→ **DATA IN THIS EXERCISE**
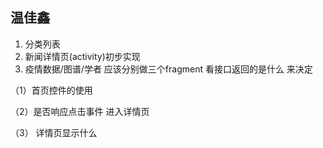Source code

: ## 温佳鑫

1. 分类列表
2. 新闻详情页(activity)初步实现 
3. 疫情数据/图谱/学者 应该分别做三个fragment 看接口返回的是什么 来决定

（1）首页控件的使用

（2）是否响应点击事件 进入详情页

（3） 详情页显示什么



   



​		







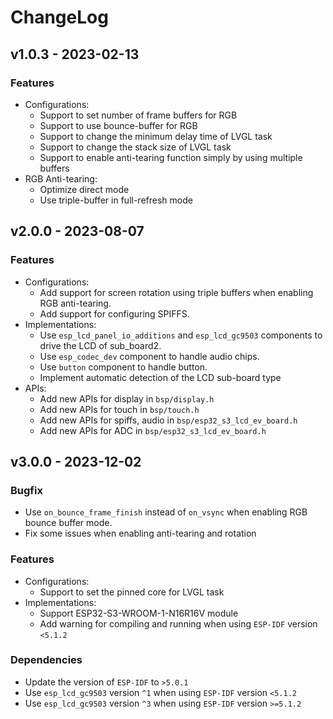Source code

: # ChangeLog

## v1.0.3 - 2023-02-13

### Features

* Configurations:
    * Support to set number of frame buffers for RGB
    * Support to use bounce-buffer for RGB
    * Support to change the minimum delay time of LVGL task
    * Support to change the stack size of LVGL task
    * Support to enable anti-tearing function simply by using multiple buffers
* RGB Anti-tearing:
    * Optimize direct mode
    * Use triple-buffer in full-refresh mode

## v2.0.0 - 2023-08-07

### Features

* Configurations:
    * Add support for screen rotation using triple buffers when enabling RGB anti-tearing.
    * Add support for configuring SPIFFS.
* Implementations:
    * Use `esp_lcd_panel_io_additions` and `esp_lcd_gc9503` components to drive the LCD of sub_board2.
    * Use `esp_codec_dev` component to handle audio chips.
    * Use `button` component to handle button.
    * Implement automatic detection of the LCD sub-board type
* APIs:
    * Add new APIs for display in `bsp/display.h`
    * Add new APIs for touch in `bsp/touch.h`
    * Add new APIs for spiffs, audio in `bsp/esp32_s3_lcd_ev_board.h`
    * Add new APIs for ADC in `bsp/esp32_s3_lcd_ev_board.h`

## v3.0.0 - 2023-12-02

### Bugfix

* Use `on_bounce_frame_finish` instead of `on_vsync` when enabling RGB bounce buffer mode.
* Fix some issues when enabling anti-tearing and rotation

### Features

* Configurations:
    * Support to set the pinned core for LVGL task
* Implementations:
    * Support ESP32-S3-WROOM-1-N16R16V module
    * Add warning for compiling and running when using `ESP-IDF` version `<5.1.2`

### Dependencies

* Update the version of `ESP-IDF` to `>5.0.1`
* Use `esp_lcd_gc9503` version `^1` when using `ESP-IDF` version `<5.1.2`
* Use `esp_lcd_gc9503` version `^3` when using `ESP-IDF` version `>=5.1.2`
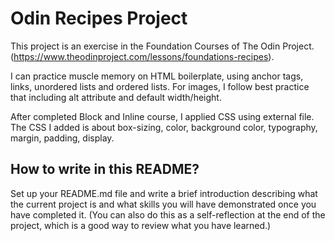 # Odin Recipes Project

This project is an exercise in the Foundation Courses of The Odin Project.
(https://www.theodinproject.com/lessons/foundations-recipes).

I can practice muscle memory on HTML boilerplate, using anchor tags, links, unordered lists and ordered lists.
For images, I follow best practice that including alt attribute and default width/height.

After completed Block and Inline course, I applied CSS using external file.
The CSS I added is about box-sizing, color, background color, typography, margin, padding, display.


## How to write in this README?
Set up your README.md file and write a brief introduction describing what the current project is and what skills you will have demonstrated once you have completed it. (You can also do this as a self-reflection at the end of the project, which is a good way to review what you have learned.)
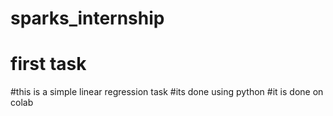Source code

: # sparks_internship
# first task
#this is a simple linear regression task 
#its done using python 
#it is done on colab
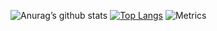 ![Anurag’s github stats](https://github-readme-stats.vercel.app/api?username=YvesJaques&show_icons=true&count_private=true&theme=dracula)
[![Top Langs](https://github-readme-stats.vercel.app/api/top-langs/?username=YvesJaques&exclude_repo=cem_clipnet&layout=compact&theme=dracula)](https://github.com/anuraghazra/github-readme-stats)
![Metrics](https://metrics.lecoq.io/YvesJaques?template=classic&activity=1&followup=1&isocalendar=1&languages=1&stars=1&posts=1&posts.limit=4&posts.source=dev.to&isocalendar.duration=half-year&stars.limit=4&activity.limit=5&activity.days=14&activity.filter=all&config.timezone=America%2FSao_Paulo&config.animated=true)
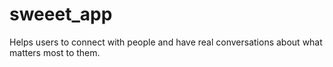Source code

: # sweeet_app
Helps users to connect with people and have real conversations about what matters most to them.
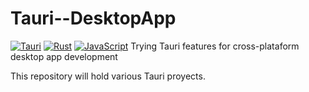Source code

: # Tauri--DesktopApp
[![Tauri](https://img.shields.io/badge/Tauri-bbb?style=for-the-badge&logo=tauri&logoColor=yellow&labelColor=black)](https://tauri.app)
[![Rust](https://img.shields.io/badge/-Rust-brown?style=for-the-badge&logo=rust)](https://www.rust-lang.org)
[![JavaScript](https://img.shields.io/badge/JS-blue.svg?style=for-the-badge&logo=javascript)](https://developer.mozilla.org/en-US/docs/Web/JavaScript)
Trying Tauri features for cross-plataform desktop app development

This repository will hold various Tauri proyects. 

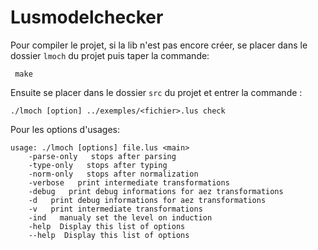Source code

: # Lusmodelchecker


Pour compiler le projet, si la lib n'est pas encore créer,
se placer dans le dossier `lmoch` du projet puis taper la commande:
     
     make

Ensuite se placer dans le dossier `src` du projet et entrer la commande :

    ./lmoch [option] ../exemples/<fichier>.lus check

Pour les options d'usages:

	usage: ./lmoch [options] file.lus <main>
  		-parse-only   stops after parsing
  		-type-only   stops after typing
  		-norm-only   stops after normalization
  		-verbose   print intermediate transformations
  		-debug   print debug informations for aez transformations
  		-d   print debug informations for aez transformations
  		-v   print intermediate transformations
  		-ind   manualy set the level on induction
  		-help  Display this list of options
  		--help  Display this list of options


	
																		
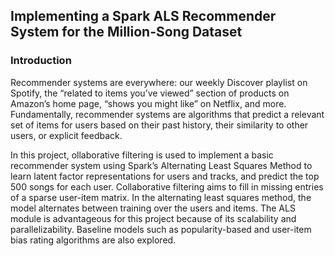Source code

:## Implementing a Spark ALS Recommender System for the Million-Song Dataset

### Introduction

Recommender systems are everywhere: our weekly Discover playlist on Spotify, the “related to items you’ve viewed” section of products on Amazon’s home page, “shows you might like” on Netflix, and more. Fundamentally, recommender systems are algorithms that predict a relevant set of items for users based on their past history, their similarity to other users, or explicit feedback. 

In this project, ollaborative filtering is used to implement a basic recommender system using Spark’s Alternating Least Squares Method to learn latent factor representations for users and tracks, and predict the top 500 songs for each user. Collaborative filtering aims to fill in missing entries of a sparse user-item matrix. In the alternating least squares method, the model alternates between training over the users and items. The ALS module is advantageous for this project because of its scalability and parallelizability. Baseline models such as popularity-based and user-item bias rating algorithms are also explored.

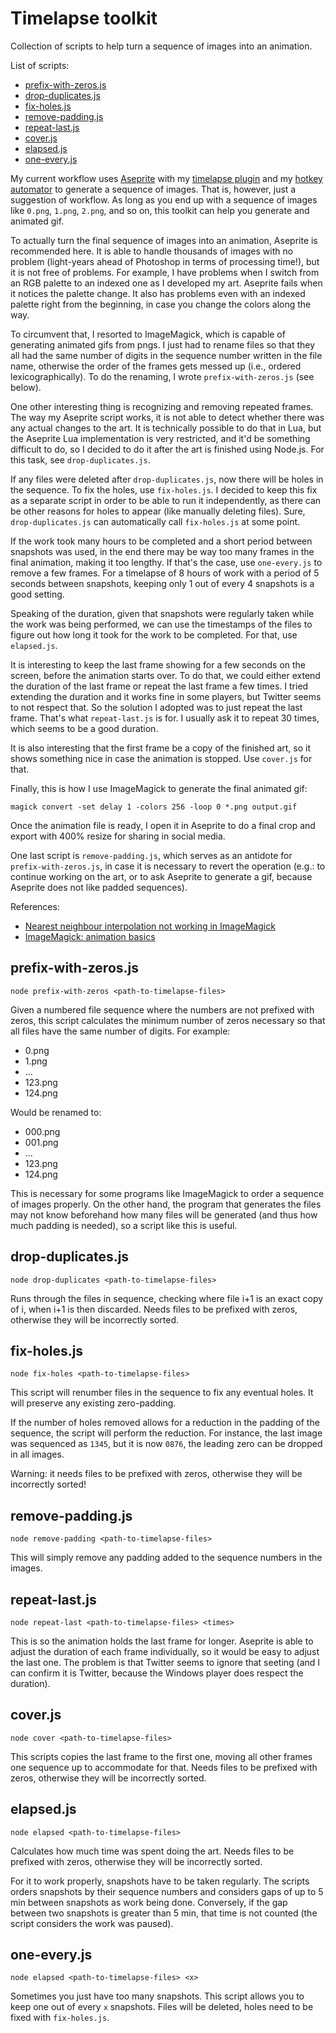 
# Timelapse toolkit

Collection of scripts to help turn a sequence of images into an animation.

List of scripts:

- [prefix-with-zeros.js](#prefix-with-zerosjs)
- [drop-duplicates.js](#drop-duplicatesjs)
- [fix-holes.js](#fix-holesjs)
- [remove-padding.js](#remove-paddingjs)
- [repeat-last.js](#repeat-lastjs)
- [cover.js](#coverjs)
- [elapsed.js](#elapsedjs)
- [one-every.js](#one-everyjs)

My current workflow uses [Aseprite](https://github.com/aseprite/aseprite) with my [timelapse plugin](https://github.com/luciopaiva/aseprite-timelapse) and my [hotkey automator](https://github.com/luciopaiva/hotkey-repeat) to generate a sequence of images. That is, however, just a suggestion of workflow. As long as you end up with a sequence of images like `0.png`, `1.png`, `2.png`, and so on, this toolkit can help you generate and animated gif. 

To actually turn the final sequence of images into an animation, Aseprite is recommended here. It is able to handle thousands of images with no problem (light-years ahead of Photoshop in terms of processing time!), but it is not free of problems. For example, I have problems when I switch from an RGB palette to an indexed one as I developed my art. Aseprite fails when it notices the palette change. It also has problems even with an indexed palette right from the beginning, in case you change the colors along the way.

To circumvent that, I resorted to ImageMagick, which is capable of generating animated gifs from pngs. I just had to rename files so that they all had the same number of digits in the sequence number written in the file name, otherwise the order of the frames gets messed up (i.e., ordered lexicographically). To do the renaming, I wrote `prefix-with-zeros.js` (see below).

One other interesting thing is recognizing and removing repeated frames. The way my Aseprite script works, it is not able to detect whether there was any actual changes to the art. It is technically possible to do that in Lua, but the Aseprite Lua implementation is very restricted, and it'd be something difficult to do, so I decided to do it after the art is finished using Node.js. For this task, see `drop-duplicates.js`.

If any files were deleted after `drop-duplicates.js`, now there will be holes in the sequence. To fix the holes, use `fix-holes.js`. I decided to keep this fix as a separate script in order to be able to run it independently, as there can be other reasons for holes to appear (like manually deleting files). Sure, `drop-duplicates.js` can automatically call `fix-holes.js` at some point.

If the work took many hours to be completed and a short period between snapshots was used, in the end there may be way too many frames in the final animation, making it too lengthy. If that's the case, use `one-every.js` to remove a few frames. For a timelapse of 8 hours of work with a period of 5 seconds between snapshots, keeping only 1 out of every 4 snapshots is a good setting.

Speaking of the duration, given that snapshots were regularly taken while the work was being performed, we can use the timestamps of the files to figure out how long it took for the work to be completed. For that, use `elapsed.js`.

It is interesting to keep the last frame showing for a few seconds on the screen, before the animation starts over. To do that, we could either extend the duration of the last frame or repeat the last frame a few times. I tried extending the duration and it works fine in some players, but Twitter seems to not respect that. So the solution I adopted was to just repeat the last frame. That's what `repeat-last.js` is for. I usually ask it to repeat 30 times, which seems to be a good duration.

It is also interesting that the first frame be a copy of the finished art, so it shows something nice in case the animation is stopped. Use `cover.js` for that.

Finally, this is how I use ImageMagick to generate the final animated gif:

    magick convert -set delay 1 -colors 256 -loop 0 *.png output.gif

Once the animation file is ready, I open it in Aseprite to do a final crop and export with 400% resize for sharing in social media.

One last script is `remove-padding.js`, which serves as an antidote for `prefix-with-zeros.js`, in case it is necessary to revert the operation (e.g.: to continue working on the art, or to ask Aseprite to generate a gif, because Aseprite does not like padded sequences).

References:

- [Nearest neighbour interpolation not working in ImageMagick](https://graphicdesign.stackexchange.com/q/41188)
- [ImageMagick: animation basics](https://legacy.imagemagick.org/Usage/anim_basics/)

## prefix-with-zeros.js

    node prefix-with-zeros <path-to-timelapse-files>

Given a numbered file sequence where the numbers are not prefixed with zeros, this script calculates the minimum number of zeros necessary so that all files have the same number of digits. For example:

- 0.png
- 1.png
- ...
- 123.png
- 124.png

Would be renamed to:

- 000.png
- 001.png
- ...
- 123.png
- 124.png

This is necessary for some programs like ImageMagick to order a sequence of images properly. On the other hand, the program that generates the files may not know beforehand how many files will be generated (and thus how much padding is needed), so a script like this is useful.

## drop-duplicates.js

    node drop-duplicates <path-to-timelapse-files>

Runs through the files in sequence, checking where file i+1 is an exact copy of i, when i+1 is then discarded. Needs files to be prefixed with zeros, otherwise they will be incorrectly sorted.

## fix-holes.js

    node fix-holes <path-to-timelapse-files>

This script will renumber files in the sequence to fix any eventual holes. It will preserve any existing zero-padding.

If the number of holes removed allows for a reduction in the padding of the sequence, the script will perform the reduction. For instance, the last image was sequenced as `1345`, but it is now `0876`, the leading zero can be dropped in all images.

Warning: it needs files to be prefixed with zeros, otherwise they will be incorrectly sorted!

## remove-padding.js

    node remove-padding <path-to-timelapse-files>

This will simply remove any padding added to the sequence numbers in the images.

## repeat-last.js

    node repeat-last <path-to-timelapse-files> <times>

This is so the animation holds the last frame for longer. Aseprite is able to adjust the duration of each frame individually, so it would be easy to adjust the last one. The problem is that Twitter seems to ignore that seeting (and I can confirm it is Twitter, because the Windows player does respect the duration).

## cover.js

    node cover <path-to-timelapse-files>

This scripts copies the last frame to the first one, moving all other frames one sequence up to accommodate for that. Needs files to be prefixed with zeros, otherwise they will be incorrectly sorted.

## elapsed.js

    node elapsed <path-to-timelapse-files>

Calculates how much time was spent doing the art. Needs files to be prefixed with zeros, otherwise they will be incorrectly sorted.

For it to work properly, snapshots have to be taken regularly. The scripts orders snapshots by their sequence numbers and considers gaps of up to 5 min between snapshots as work being done. Conversely, if the gap between two snapshots is greater than 5 min, that time is not counted (the script considers the work was paused).

## one-every.js

    node elapsed <path-to-timelapse-files> <x>

Sometimes you just have too many snapshots. This script allows you to keep one out of every `x` snapshots. Files will be deleted, holes need to be fixed with `fix-holes.js`.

→ **INSTRUCTIONS FOR THE TASK**
Write out word for word every line from the one containing "## one-every.js" through the last line of the data, and no other line.

→ **RESULT OF THE TASK**
## one-every.js

    node elapsed <path-to-timelapse-files> <x>

Sometimes you just have too many snapshots. This script allows you to keep one out of every `x` snapshots. Files will be deleted, holes need to be fixed with `fix-holes.js`.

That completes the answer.